ALİ İHSAN KÖKTÜRK (Zonguldak) - Teşekkür ediyorum Sayın Başkan.

Sayın Başkan, değerli milletvekilleri; İstanbul Milletvekilimiz Sayın Erdoğan Toprak tarafından sunulan ve İç Tüzük'ün 37'nci maddesi uyarınca bugünkü birleşimde doğrudan gündeme alınmasını talep ettiğimiz 1318 sıra sayılı Kanun Teklifi üzerine kişisel söz almış bulunuyorum. Öncelikle yüce Meclisi saygıyla selamlıyorum.

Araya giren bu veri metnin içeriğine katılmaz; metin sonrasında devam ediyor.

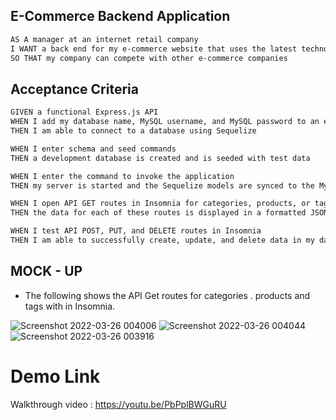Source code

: 
## E-Commerce Backend Application

```md
AS A manager at an internet retail company
I WANT a back end for my e-commerce website that uses the latest technologies
SO THAT my company can compete with other e-commerce companies
```

## Acceptance Criteria

```md
GIVEN a functional Express.js API
WHEN I add my database name, MySQL username, and MySQL password to an environment variable file
THEN I am able to connect to a database using Sequelize

WHEN I enter schema and seed commands
THEN a development database is created and is seeded with test data

WHEN I enter the command to invoke the application
THEN my server is started and the Sequelize models are synced to the MySQL database

WHEN I open API GET routes in Insomnia for categories, products, or tags
THEN the data for each of these routes is displayed in a formatted JSON

WHEN I test API POST, PUT, and DELETE routes in Insomnia
THEN I am able to successfully create, update, and delete data in my database
```

## MOCK - UP
* The following shows the API Get routes for categories . products and tags with in Insomnia.

![Screenshot 2022-03-26 004006](https://user-images.githubusercontent.com/94930434/160217736-e32b0531-975a-4153-92d6-43f101dcbe27.png)
![Screenshot 2022-03-26 004044](https://user-images.githubusercontent.com/94930434/160217737-ec2dcb6d-92b6-4f45-a6f4-d88411319165.png)
![Screenshot 2022-03-26 003916](https://user-images.githubusercontent.com/94930434/160217738-7f2ec7eb-e798-4daf-adcb-6e32f527024e.png)
# Demo Link 
 Walkthrough video  : https://youtu.be/PbPplBWGuRU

Değerli milletvekilleri, Sayın Toprak tarafından Türkiye Büyük Millet Meclisine sunulan bu kanun teklifi, içeriği itibarıyla Ceza Muhakemeleri Kanunu'nun 101, 102 ve 109'uncu maddelerinde değişiklik öngörmekte ve bu değişiklikler itibarıyla da ülkemizde içinden geçtiğimiz süreçte en çok tartışılan ve en çok mağduriyet yaratan tutuklama konusunda uygulamadaki olumsuzlukların giderilmesini amaçlamaktadır. Ancak, ne yazık ki ülkemizdeki soruşturma, kovuşturma ve yargılamalarda tutuklamanın bir tedbir olduğu unutulmaktadır, tutuklamanın bir istisnai uygulama olduğu unutulmaktadır, tutuklama kararları âdeta bir genel kurala ve bir peşin cezaya dönüşmektedir. Peşin cezaya dönüşen bu uygulamalar, Avrupa İnsan Hakları Sözleşmesi'nin 5'inci maddesinde düzenlenen makul sürede serbest kalma hakkına, yine, Avrupa İnsan Hakları Sözleşmesi'nin 6'ncı maddesinde düzenlenen suçsuzluk karinesine ve yine, Ceza Muhakemeleri Kanunu'muzun 100'üncü maddesinde düzenlenmiş olan orantılılık ilkesine açıkça aykırı düşmektedir. Yani hem Avrupa İnsan Hakları Sözleşmesi'nin 5'inci maddesi hem 6'ncı maddesi hem de CMK'nın 100'üncü maddesiyle bu düzenlemeler hiçbir şekilde örtüşmemektedir, bağdaşmamaktadır.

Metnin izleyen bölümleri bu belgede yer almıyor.